Chapter 02

2 0 0
                                    

Con and I had been sitting in a quiet corner of a local dive called The Pig & Fiddle, a place with maroon fur-de-lis wallpaper, dirt-coloured carpets and mismatching furniture. The average age of the clientele was at least forty, so it made for easy drinking with no loud music and no rowdy teenagers looking for shots and cocktails.

We were on our fourth or fifth pint when Con slapped his hand on the table and said “let’s go to fucking Asia.”

Con always did this. He never talked, he just did and usually, I went along with it for lack of having anything else to do. I’m not ashamed to say I’ve never had to work a day in my life thanks to an overtly successful family business on my father’s side. I’ve got a bank balance of over seven figures and, being an only child, a family inheritance of at least eight figures, and yet I spend most of my time in countries that earn about ten English pounds a day.

Poor little rich boy.

“Which part?” I asked, gulping my pint until the head disappeared.

“I don’t know – you’ve got a foam moustache – just not Ko Phangan, it’s shit.”

“We could go there and then Cambodia?” I suggested, wiping my mouth with the back of my hand.
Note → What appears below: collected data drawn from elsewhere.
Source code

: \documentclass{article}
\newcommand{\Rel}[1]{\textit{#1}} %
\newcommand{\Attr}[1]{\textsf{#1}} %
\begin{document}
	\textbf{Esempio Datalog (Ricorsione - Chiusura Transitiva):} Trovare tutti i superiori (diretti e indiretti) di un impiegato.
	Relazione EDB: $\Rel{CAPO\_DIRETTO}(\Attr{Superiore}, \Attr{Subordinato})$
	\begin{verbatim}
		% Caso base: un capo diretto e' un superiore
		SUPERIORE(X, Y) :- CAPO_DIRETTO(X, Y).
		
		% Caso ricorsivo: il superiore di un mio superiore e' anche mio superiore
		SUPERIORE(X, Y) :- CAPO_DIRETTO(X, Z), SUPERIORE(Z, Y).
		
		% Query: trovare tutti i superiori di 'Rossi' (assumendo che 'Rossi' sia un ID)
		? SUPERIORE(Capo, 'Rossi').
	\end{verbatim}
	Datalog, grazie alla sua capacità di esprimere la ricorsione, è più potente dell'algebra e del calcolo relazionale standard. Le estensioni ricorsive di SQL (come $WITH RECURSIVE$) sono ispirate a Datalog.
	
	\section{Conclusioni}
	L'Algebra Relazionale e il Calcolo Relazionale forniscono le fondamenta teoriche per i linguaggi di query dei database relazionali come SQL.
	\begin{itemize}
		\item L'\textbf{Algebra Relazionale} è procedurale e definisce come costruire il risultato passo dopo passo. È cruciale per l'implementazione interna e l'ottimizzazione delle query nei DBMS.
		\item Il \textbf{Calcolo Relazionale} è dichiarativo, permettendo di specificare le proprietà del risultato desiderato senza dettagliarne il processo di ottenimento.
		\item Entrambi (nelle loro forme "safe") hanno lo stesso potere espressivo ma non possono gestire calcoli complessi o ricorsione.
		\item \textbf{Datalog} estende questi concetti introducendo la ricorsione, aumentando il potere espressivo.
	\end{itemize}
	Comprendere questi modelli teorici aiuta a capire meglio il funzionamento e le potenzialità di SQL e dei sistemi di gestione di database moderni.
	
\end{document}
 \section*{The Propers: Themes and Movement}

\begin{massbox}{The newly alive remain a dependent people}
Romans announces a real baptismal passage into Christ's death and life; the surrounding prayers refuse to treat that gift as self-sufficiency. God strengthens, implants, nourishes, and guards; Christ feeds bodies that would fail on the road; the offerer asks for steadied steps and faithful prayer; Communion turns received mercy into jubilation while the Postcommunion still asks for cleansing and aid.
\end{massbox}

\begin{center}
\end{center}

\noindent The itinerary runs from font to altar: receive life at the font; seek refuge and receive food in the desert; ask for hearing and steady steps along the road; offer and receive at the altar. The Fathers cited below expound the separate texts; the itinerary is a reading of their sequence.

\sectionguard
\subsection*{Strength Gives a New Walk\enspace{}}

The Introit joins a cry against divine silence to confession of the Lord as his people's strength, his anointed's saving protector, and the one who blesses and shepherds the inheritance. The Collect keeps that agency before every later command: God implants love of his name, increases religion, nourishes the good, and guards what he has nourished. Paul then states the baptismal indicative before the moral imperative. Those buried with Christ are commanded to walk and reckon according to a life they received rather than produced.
I was starting to feel extremely drunk, and ended up smearing the foam across my cheek and it took a few more attempts before it finally dried up somewhere around my earlobe.

“Done,” he said, lifting his pint to my apparently ingenious location suggestion. I lifted back, but didn’t drink. The glass felt unusually weighty in my hand; five pints was usually my limit.

“But no hang on,” I said, blinking forcefully to rid myself of the hazy duplicate I was seeing of everything. “I don’t wanna go and do the normal village... run... thing... again. If we’re gonna go, we’re gonna do it properly.”

Con raised an eyebrow. “Go on.”

The truth was, I hadn’t actually formulated a plan, my beer brain was at the forefront of my real brain and it seemed to be talking for me. However, I didn’t want to lose momentum so I let it carry on.

“Well Thailand is full of islands, yeah? We could go to Cambodia, do the thing there, and then head on out to one of those Marine Parks, or just start off in Bangkok, for some reason.”

“What the government protected marine parks? Nice plan, Batman,” said Con, rolling his eyes.

“That’s the point!” I said excitedly, putting my beer down with such gusto that it sloshed over the edge onto the beer mat. I paused to mop up the spill with another beer mat before continuing. “That’s the point. You can stay on a few of them for maybe one or two nights. All we need to do is find one big enough to hide in and we can stay there for a while. Or something.” 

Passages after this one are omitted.